Problem to solve — Please output the following records exactly. Leave every image out.

==================================================

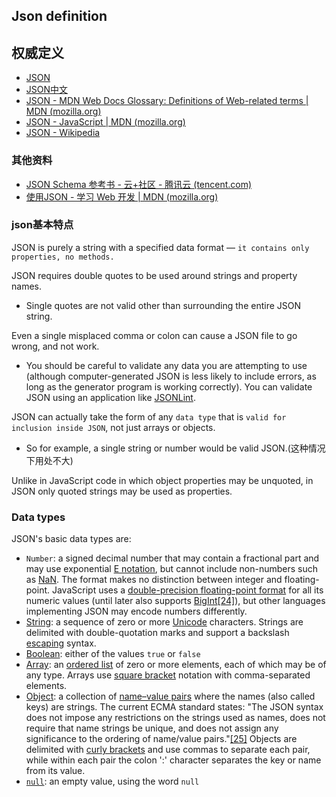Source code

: ## Json definition

## 权威定义

* [JSON](https://www.json.org/json-en.html)
* [JSON中文](https://www.json.org/json-zh.html)
* [JSON - MDN Web Docs Glossary: Definitions of Web-related terms | MDN (](https://developer.mozilla.org/en-US/docs/Glossary/JSON)[mozilla.org](http://mozilla.org)[)](https://developer.mozilla.org/en-US/docs/Glossary/JSON)
* [JSON - JavaScript | MDN (](https://developer.mozilla.org/en-US/docs/Web/JavaScript/Reference/Global_Objects/JSON)[mozilla.org](http://mozilla.org)[)](https://developer.mozilla.org/en-US/docs/Web/JavaScript/Reference/Global_Objects/JSON)
* [JSON - Wikipedia](https://en.wikipedia.org/wiki/JSON#Syntax)

### 其他资料

* [JSON Schema 参考书 - 云+社区 - 腾讯云 (tencent.com)](https://cloud.tencent.com/developer/article/1015768)
* [使用JSON - 学习 Web 开发 | MDN (mozilla.org)](https://developer.mozilla.org/zh-CN/docs/Learn/JavaScript/Objects/JSON#%E6%80%BB%E7%BB%93)

### json基本特点

JSON is purely a string with a specified data format — `it contains only properties, no methods.`

JSON requires double quotes to be used around strings and property names.

* Single quotes are not valid other than surrounding the entire JSON string.

Even a single misplaced comma or colon can cause a JSON file to go wrong, and not work.

* You should be careful to validate any data you are attempting to use (although computer-generated JSON is less likely to include errors, as long as the generator program is working correctly). You can validate JSON using an application like [JSONLint](https://jsonlint.com/).

JSON can actually take the form of any `data type` that is `valid for inclusion inside JSON`, not just arrays or objects.

* So for example, a single string or number would be valid JSON.(这种情况下用处不大)

Unlike in JavaScript code in which object properties may be unquoted, in JSON only quoted strings may be used as properties.

### Data types

JSON's basic data types are:

* `Number`: a signed decimal number that may contain a fractional part and may use exponential [E notation](https://en.wikipedia.org/wiki/E_notation), but cannot include non-numbers such as [NaN](https://en.wikipedia.org/wiki/NaN). The format makes no distinction between integer and floating-point. JavaScript uses a [double-precision floating-point format](https://en.wikipedia.org/wiki/Double-precision_floating-point_format) for all its numeric values (until later also supports [BigInt](https://en.wikipedia.org/wiki/Arbitrary-precision_arithmetic)[\[24\]](https://en.wikipedia.org/wiki/JSON#cite_note-24)), but other languages implementing JSON may encode numbers differently.
* [String](https://en.wikipedia.org/wiki/String_(computer_science)): a sequence of zero or more [Unicode](https://en.wikipedia.org/wiki/Unicode) characters. Strings are delimited with double-quotation marks and support a backslash [escaping](https://en.wikipedia.org/wiki/Escape_character) syntax.
* [Boolean](https://en.wikipedia.org/wiki/Boolean_datatype): either of the values `true` or `false`
* [Array](https://en.wikipedia.org/wiki/Array_data_structure): an [ordered list](https://en.wikipedia.org/wiki/List_(abstract_data_type)) of zero or more elements, each of which may be of any type. Arrays use [square bracket](https://en.wikipedia.org/wiki/Square_bracket) notation with comma-separated elements.
* [Object](https://en.wikipedia.org/wiki/Object_(computer_science)): a collection of [name–value pairs](https://en.wikipedia.org/wiki/Attribute%E2%80%93value_pair) where the names (also called keys) are strings. The current ECMA standard states: "The JSON syntax does not impose any restrictions on the strings used as names, does not require that name strings be unique, and does not assign any significance to the ordering of name/value pairs."[\[25\]](https://en.wikipedia.org/wiki/JSON#cite_note-25) Objects are delimited with [curly brackets](https://en.wikipedia.org/wiki/Braces_(punctuation)#Braces) and use commas to separate each pair, while within each pair the colon ':' character separates the key or name from its value.
* [`null`](https://en.wikipedia.org/wiki/Nullable_type): an empty value, using the word `null`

==================================================

Result —
Source code

: ## Json definition

## 权威定义

* [JSON](https://www.json.org/json-en.html)
* [JSON中文](https://www.json.org/json-zh.html)
* [JSON - MDN Web Docs Glossary: Definitions of Web-related terms | MDN (](https://developer.mozilla.org/en-US/docs/Glossary/JSON)[mozilla.org](http://mozilla.org)[)](https://developer.mozilla.org/en-US/docs/Glossary/JSON)
* [JSON - JavaScript | MDN (](https://developer.mozilla.org/en-US/docs/Web/JavaScript/Reference/Global_Objects/JSON)[mozilla.org](http://mozilla.org)[)](https://developer.mozilla.org/en-US/docs/Web/JavaScript/Reference/Global_Objects/JSON)
* [JSON - Wikipedia](https://en.wikipedia.org/wiki/JSON#Syntax)

### 其他资料

* [JSON Schema 参考书 - 云+社区 - 腾讯云 (tencent.com)](https://cloud.tencent.com/developer/article/1015768)
* [使用JSON - 学习 Web 开发 | MDN (mozilla.org)](https://developer.mozilla.org/zh-CN/docs/Learn/JavaScript/Objects/JSON#%E6%80%BB%E7%BB%93)

### json基本特点

JSON is purely a string with a specified data format — `it contains only properties, no methods.`

JSON requires double quotes to be used around strings and property names.

* Single quotes are not valid other than surrounding the entire JSON string.

Even a single misplaced comma or colon can cause a JSON file to go wrong, and not work.

* You should be careful to validate any data you are attempting to use (although computer-generated JSON is less likely to include errors, as long as the generator program is working correctly). You can validate JSON using an application like [JSONLint](https://jsonlint.com/).

JSON can actually take the form of any `data type` that is `valid for inclusion inside JSON`, not just arrays or objects.

* So for example, a single string or number would be valid JSON.(这种情况下用处不大)

Unlike in JavaScript code in which object properties may be unquoted, in JSON only quoted strings may be used as properties.

### Data types

JSON's basic data types are:

* `Number`: a signed decimal number that may contain a fractional part and may use exponential [E notation](https://en.wikipedia.org/wiki/E_notation), but cannot include non-numbers such as [NaN](https://en.wikipedia.org/wiki/NaN). The format makes no distinction between integer and floating-point. JavaScript uses a [double-precision floating-point format](https://en.wikipedia.org/wiki/Double-precision_floating-point_format) for all its numeric values (until later also supports [BigInt](https://en.wikipedia.org/wiki/Arbitrary-precision_arithmetic)[\[24\]](https://en.wikipedia.org/wiki/JSON#cite_note-24)), but other languages implementing JSON may encode numbers differently.
* [String](https://en.wikipedia.org/wiki/String_(computer_science)): a sequence of zero or more [Unicode](https://en.wikipedia.org/wiki/Unicode) characters. Strings are delimited with double-quotation marks and support a backslash [escaping](https://en.wikipedia.org/wiki/Escape_character) syntax.
* [Boolean](https://en.wikipedia.org/wiki/Boolean_datatype): either of the values `true` or `false`
* [Array](https://en.wikipedia.org/wiki/Array_data_structure): an [ordered list](https://en.wikipedia.org/wiki/List_(abstract_data_type)) of zero or more elements, each of which may be of any type. Arrays use [square bracket](https://en.wikipedia.org/wiki/Square_bracket) notation with comma-separated elements.
* [Object](https://en.wikipedia.org/wiki/Object_(computer_science)): a collection of [name–value pairs](https://en.wikipedia.org/wiki/Attribute%E2%80%93value_pair) where the names (also called keys) are strings. The current ECMA standard states: "The JSON syntax does not impose any restrictions on the strings used as names, does not require that name strings be unique, and does not assign any significance to the ordering of name/value pairs."[\[25\]](https://en.wikipedia.org/wiki/JSON#cite_note-25) Objects are delimited with [curly brackets](https://en.wikipedia.org/wiki/Braces_(punctuation)#Braces) and use commas to separate each pair, while within each pair the colon ':' character separates the key or name from its value.
* [`null`](https://en.wikipedia.org/wiki/Nullable_type): an empty value, using the word `null`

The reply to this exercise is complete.